As Paul D’Amato, co-curator of the recent exhibition at Riverside Arts Center, wrote in the exhibition introduction: “If all we had were Jay Wolke’s photographs in “Building Place: Big Boat Little Pond” as evidence of life on earth, one could be forgiven for thinking what a strange and unknowable species these humans were. Given the evidence of Wolke’s pictures, the viewer is invited to wonder: who were these people capable of such impressive, functionless and mysterious structures all running into one another in a cacophony of design? Were they one people or many who never agreed to a hierarchy of purpose and meaning? Is then what remains the architectural consequence of the Tower of Babel?
Garry Winogrand once said “there is nothing so mysterious as a fact well described”. In the end, that’s the pleasure that underlies all of Wolke’s pictures. These humans may be odd, but Wolke loves what he sees and makes images that savor every detail. His images run the gamut from playful, disquieting, weird to serenely beautiful. All full of wonder and hard to believe were it not for the irrefutable evidence of the photograph.”

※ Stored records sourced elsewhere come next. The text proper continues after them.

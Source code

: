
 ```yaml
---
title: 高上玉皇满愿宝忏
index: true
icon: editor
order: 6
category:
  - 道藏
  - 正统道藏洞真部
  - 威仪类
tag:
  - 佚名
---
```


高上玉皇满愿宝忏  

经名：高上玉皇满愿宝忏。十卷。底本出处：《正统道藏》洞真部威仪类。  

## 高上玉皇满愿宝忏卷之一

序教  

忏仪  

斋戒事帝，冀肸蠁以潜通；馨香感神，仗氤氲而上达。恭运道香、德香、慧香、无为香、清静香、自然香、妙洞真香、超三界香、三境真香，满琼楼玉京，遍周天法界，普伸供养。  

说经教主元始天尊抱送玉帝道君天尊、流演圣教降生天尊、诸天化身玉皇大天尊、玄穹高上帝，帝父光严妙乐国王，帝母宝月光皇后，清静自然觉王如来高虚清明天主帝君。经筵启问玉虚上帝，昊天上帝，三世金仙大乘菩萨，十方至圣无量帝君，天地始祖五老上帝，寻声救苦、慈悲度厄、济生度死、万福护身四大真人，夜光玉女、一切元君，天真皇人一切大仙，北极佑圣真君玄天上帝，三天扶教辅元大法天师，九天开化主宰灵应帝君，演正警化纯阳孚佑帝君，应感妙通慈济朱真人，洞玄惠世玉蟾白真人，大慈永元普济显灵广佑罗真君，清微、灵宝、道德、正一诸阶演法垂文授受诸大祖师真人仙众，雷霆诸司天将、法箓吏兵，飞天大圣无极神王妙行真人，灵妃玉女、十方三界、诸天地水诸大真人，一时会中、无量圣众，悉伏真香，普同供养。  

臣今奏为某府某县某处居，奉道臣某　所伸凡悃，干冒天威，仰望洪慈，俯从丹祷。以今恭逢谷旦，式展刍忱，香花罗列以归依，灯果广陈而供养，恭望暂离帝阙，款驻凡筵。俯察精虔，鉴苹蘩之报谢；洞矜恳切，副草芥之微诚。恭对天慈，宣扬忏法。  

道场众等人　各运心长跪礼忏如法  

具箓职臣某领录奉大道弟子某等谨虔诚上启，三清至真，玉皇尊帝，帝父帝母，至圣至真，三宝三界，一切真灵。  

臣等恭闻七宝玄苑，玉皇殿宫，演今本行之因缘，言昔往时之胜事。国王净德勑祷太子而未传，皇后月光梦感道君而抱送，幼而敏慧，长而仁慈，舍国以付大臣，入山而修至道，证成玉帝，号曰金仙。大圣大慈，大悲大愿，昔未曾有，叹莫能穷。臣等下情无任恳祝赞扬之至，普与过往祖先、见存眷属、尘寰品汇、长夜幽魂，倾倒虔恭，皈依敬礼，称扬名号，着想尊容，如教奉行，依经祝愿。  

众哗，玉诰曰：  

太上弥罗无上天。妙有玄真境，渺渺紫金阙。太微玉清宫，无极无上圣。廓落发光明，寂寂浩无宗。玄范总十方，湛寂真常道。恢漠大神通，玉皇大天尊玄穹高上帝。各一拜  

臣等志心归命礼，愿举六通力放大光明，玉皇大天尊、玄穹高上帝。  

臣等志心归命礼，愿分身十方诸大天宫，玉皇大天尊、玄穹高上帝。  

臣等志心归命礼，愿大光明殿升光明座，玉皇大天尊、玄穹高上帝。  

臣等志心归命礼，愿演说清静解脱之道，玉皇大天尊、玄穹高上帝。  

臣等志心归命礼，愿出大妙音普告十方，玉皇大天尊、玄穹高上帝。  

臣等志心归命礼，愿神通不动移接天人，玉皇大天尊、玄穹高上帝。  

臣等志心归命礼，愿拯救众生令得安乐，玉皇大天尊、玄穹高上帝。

In Wolke’s words: “These photographs explore the disparities between design and consumption; the often-dissonant stratifications of human ambition and adaptation that dominate the built environment. I study intersections of nature, architecture, and habitation, exposing the perpetual re-imaginings, capricious assemblies, ominous entanglements, and repeatedly regrettable consequences of human industry and hubris.”
Jay Wolke is an artist and educator living in Chicago Illinois. His photographic monographs include All Around the House: Photographs of American-Jewish Communal Life, 1998; Along the Divide: Photographs of the Dan Ryan Expressway, 2004; Architecture of Resignation: Photographs from the Mezzogiorno, 2011 and Same Dream Another Time, 2017. His works have been exhibited internationally and are in the permanent print collections of the Whitney Museum of American Art, New York MOMA, the Art Institute of Chicago, and San Francisco MOMA, among others. His photographs have appeared in numerous publications including The New York Times Magazine, Guardian Magazine, Financial Times Magazine, Geo France, Exposure, Newsweek, Fortune, and the Village Voice. He is currently a Professor of Photography at Columbia College Chicago, where he was Chair of the Art and Design Department from 2000-2005 and again from 2008-2013.